In Europa und insbesondere in Deutschland wurde im Ergebnis eines entsprechenden Verfahrens der EU gegen die Bundesrepublik Deutschland bereits im Jahr 2000 die Reifenfabrikatsbindung aufgehoben. Eine vom BRV nicht genannter Reifenhersteller promote seine herstellerspezifisch gekennzeichneten Reifen aktuell in besonderer Weise. Der Branchenverband weist also darauf hin, dass alle E/ECE-gekennzeichneten (typengenehmigten) Reifen, so sie von der Reifendimension her und dem Last- und Geschwindigkeitsindex den vom Fahrzeughersteller im Rahmen der EG-Übereinstimmungsbescheinigung freigegebenen entsprechen bzw. der Last- und/oder Geschwindigkeitsindex den Angaben in der Zulassungsbescheinigung Teil I entspricht, an einem Kraftfahrzeug definitiv zulässig sind. Alle diesbezüglichen Angaben der Fahrzeughersteller, die sich auf getestete, freigegebene und entsprechend herstellerspezifisch gekennzeichnete Reifen beziehen, hätten „lediglich“ Empfehlungscharakter.

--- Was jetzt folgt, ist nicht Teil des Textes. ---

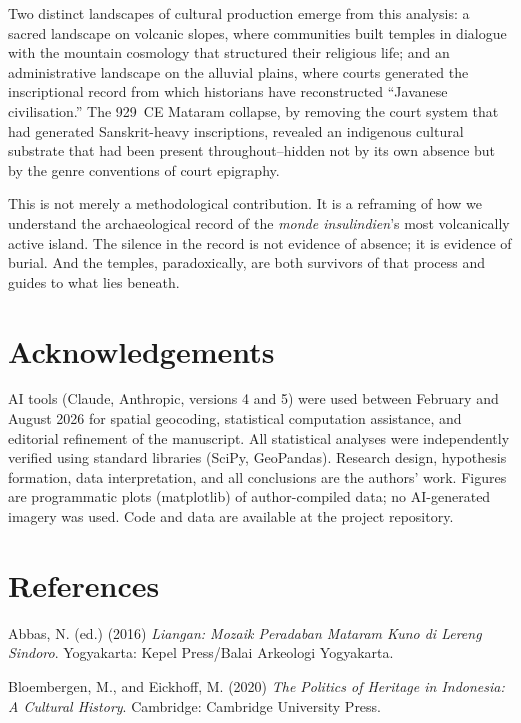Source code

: \documentclass[12pt,a4paper]{article}
\begin{document}
Two distinct landscapes of cultural production emerge from this analysis: a sacred landscape on volcanic slopes, where communities built temples in dialogue with the mountain cosmology that structured their religious life; and an administrative landscape on the alluvial plains, where courts generated the inscriptional record from which historians have reconstructed ``Javanese civilisation.''
The 929~CE Mataram collapse, by removing the court system that had generated Sanskrit-heavy inscriptions, revealed an indigenous cultural substrate that had been present throughout--hidden not by its own absence but by the genre conventions of court epigraphy.

This is not merely a methodological contribution.
It is a reframing of how we understand the archaeological record of the \emph{monde insulindien}'s most volcanically active island.
The silence in the record is not evidence of absence; it is evidence of burial.
And the temples, paradoxically, are both survivors of that process and guides to what lies beneath.

\section*{Acknowledgements}

\noindent AI tools (Claude, Anthropic, versions 4 and 5) were used between February and August 2026 for spatial geocoding, statistical computation assistance, and editorial refinement of the manuscript. All statistical analyses were independently verified using standard libraries (SciPy, GeoPandas). Research design, hypothesis formation, data interpretation, and all conclusions are the authors' work. Figures are programmatic plots (matplotlib) of author-compiled data; no AI-generated imagery was used. Code and data are available at the project repository.


\section*{References}

\noindent Abbas, N. (ed.) (2016) \emph{Liangan: Mozaik Peradaban Mataram Kuno di Lereng Sindoro}. Yogyakarta: Kepel Press/Balai Arkeologi Yogyakarta.

\vspace{0.5em}
\noindent Bloembergen, M., and Eickhoff, M. (2020) \emph{The Politics of Heritage in Indonesia: A Cultural History}. Cambridge: Cambridge University Press.
\end{document}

Was die generelle Eignung von nicht herstellerspezifisch gekennzeichneten Reifen betrifft, hat der BRV erneut die grundlegende Position des wdk und seiner Mitglieder der Reifenindustrie dazu eingeholt. Diese bestätigt, dass es keine indirekte Reifenfabrikatsbindung durch OE-Markierungen gibt und die Verwendung nicht OE-markierter Reifen keine Einschränkungen in punkto Sicherheit oder Gewährleistung nach sich zieht. Der BRV fordert seine Mitglieder im Falle der Konfrontation mit "unseriöser Vermarktung" dieser Reifen durch die markengebundenen Kfz-Werkstätten dazu auf, sich dieses schriftlich geben zu lassen und an den BRV weiterzuleiten. Der BRV will dann entsprechende rechtliche Schritte einleiten.
Eine Ausnahme allerdings betrifft in diesem Kontext Fahrzeuge mit Allradantrieb (AWD, 4x4, 4WD) und achsweiser Mischbereifung, das heißt Fahrzeuge mit Allradantrieb, die in der Regel vom Fahrzeughersteller bereits mit unterschiedlichen Rad-/Reifenkombinationen auf Vorder- und Hinterachse ausgestattet sind oder mit einer entsprechenden ABE auf solche Kombinationen umgerüstet werden können – auf nicht vom Fahrzeughersteller (oder Radhersteller) in diesem Kontext freigegebene Reifenmarken. Der technische Hintergrund ist, dass die Systeme der Fahrzeughersteller meist so eingestellt sind, dass bei abweichenden Abrollumfängen von Vorder- zu Hinterachse von mehr als einem Prozent (z.B. bei BMW) oder bei entsprechenden Abweichungen von 3 bzw. 2 Millimetern (z.B. bei Audi) diese zu regeln beginnen, was dann zu entsprechenden Reklamationen durch die Kunden führt. Dies obwohl nach ETRTO Konstruktionstoleranzen beim Abrollumfang von plus 1,5 Prozent und minus 2,5 Prozent zulässig sind, so der BRV. Wenn also ein Fahrzeug mit Allradantrieb und unterschiedlichen Rad-/Reifenkombinationen auf Vorder- und Hinterachse auf ein nicht vom betreffenden Fahrzeughersteller (oder Radhersteller) freigegebenes Reifenfabrikat umgerüstet werden soll, muss der Handel unbedingt vorher eine Freigabe des betreffenden Reifenherstellers einholen.